Within the last few years, wearable devices for babies have popped up claiming to do everything from preventing SIDS (Sudden Infant Death Syndrome) to give parents a piece of mind that their baby is still breathing, even while they sleep. While parents have flocked to these devices, there is no substitute for having a clinical baby pulse oximeter in your home. Here’s why.
1. Babies get sick
There is nothing quite so heartbreaking as a sick baby. At the same time, there is nothing more disconcerting than a baby with an upper respiratory infection. Whether your child sounds like a seal when they cough or is breathing rapidly, a pulse oximeter can give you an instant reading of the oxygen saturation in their blood. This reading can then help you make a decision about whether they need to be seen in the doctor’s office or should be taken directly to the hospital. Anything less than 90 and you know your child needs to be seen by a doctor immediately. Having a baby pulse oximeter on hand, along with the skill to properly use it, can offer a piece of mind to parents at a stressful time.

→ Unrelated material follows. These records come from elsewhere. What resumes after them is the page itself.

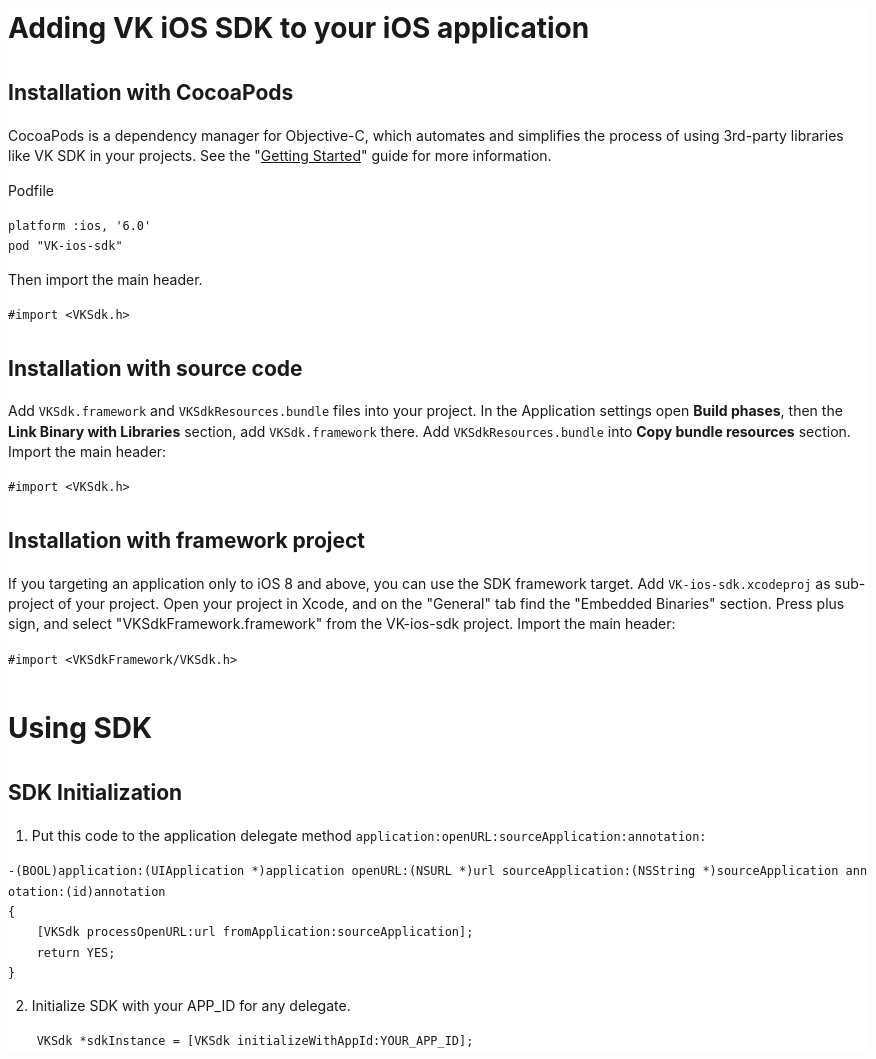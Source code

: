 Adding VK iOS SDK to your iOS application
==========

Installation with CocoaPods
----------

CocoaPods is a dependency manager for Objective-C, which automates and simplifies the process of using 3rd-party libraries like VK SDK in your projects. See the "[Getting Started](http://cocoapods.org/)" guide for more information.

Podfile

    platform :ios, '6.0'
    pod "VK-ios-sdk"
    
Then import the main header.

    #import <VKSdk.h>

Installation with source code
----------

Add `VKSdk.framework` and `VKSdkResources.bundle` files into your project. In the Application settings open **Build phases**, then the **Link Binary with Libraries** section, add `VKSdk.framework` there. Add `VKSdkResources.bundle` into **Copy bundle resources** section. Import the main header:

    #import <VKSdk.h>
    
    
Installation with framework project
----------

If you targeting an application only to iOS 8 and above, you can use the SDK framework target. Add `VK-ios-sdk.xcodeproj` as sub-project of your project. Open your project in Xcode, and on the "General" tab find the "Embedded Binaries" section. Press plus sign, and select "VKSdkFramework.framework" from the VK-ios-sdk project. Import the main header:

    #import <VKSdkFramework/VKSdk.h>


Using SDK
==========

SDK Initialization
----------
1) Put this code to the application delegate method `application:openURL:sourceApplication:annotation:`
```
-(BOOL)application:(UIApplication *)application openURL:(NSURL *)url sourceApplication:(NSString *)sourceApplication annotation:(id)annotation
{
    [VKSdk processOpenURL:url fromApplication:sourceApplication];
    return YES;
}
```
2) Initialize SDK with your APP_ID for any delegate.
```
    VKSdk *sdkInstance = [VKSdk initializeWithAppId:YOUR_APP_ID];
```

2. Pulse oximetry can uncover hidden problems
About 40,000 babies are born with congenital heart defects every year in the US. While many of these are seen on ultrasound, pulse oximetry may be the key to diagnosing those that slip through the cracks. A simple baby pulse oximeter can detect whether a baby has chronically low oxygen levels and help them receive the care they need. While many hospitals have created protocols to screen every newborn for low oxygen levels using a pulse oximeter, having one at home may make the difference between life or death for babies who do not receive this screening when they are born. Best of all, if discovered, these heart defects can be repaired in more than 90 percent of patients.
3. Premies and babies who need oxygen also need monitoring
Premature infants have been shown to be at risk for Sudden Infant Death Syndrome (SIDS) longer than their full-term counterparts. On average, premature babies and babies who were born small for their gestational age were found to be at a higher risk for SIDS for up to 6 weeks longer than a full term, full-sized baby. Premature babies (those born at 27 to 32 weeks) and very premature babies (those born at 22 to 27 weeks) are also more likely to go home with some additional oxygen needs. In this case, it is not enough to monitor the oxygen levels going into the nasal cannula, you must also have a means for monitoring the oxygen saturation in your baby’s bloodstream. In both premature infants and infants who have additional oxygen needs, monitoring is critical to keeping them healthy.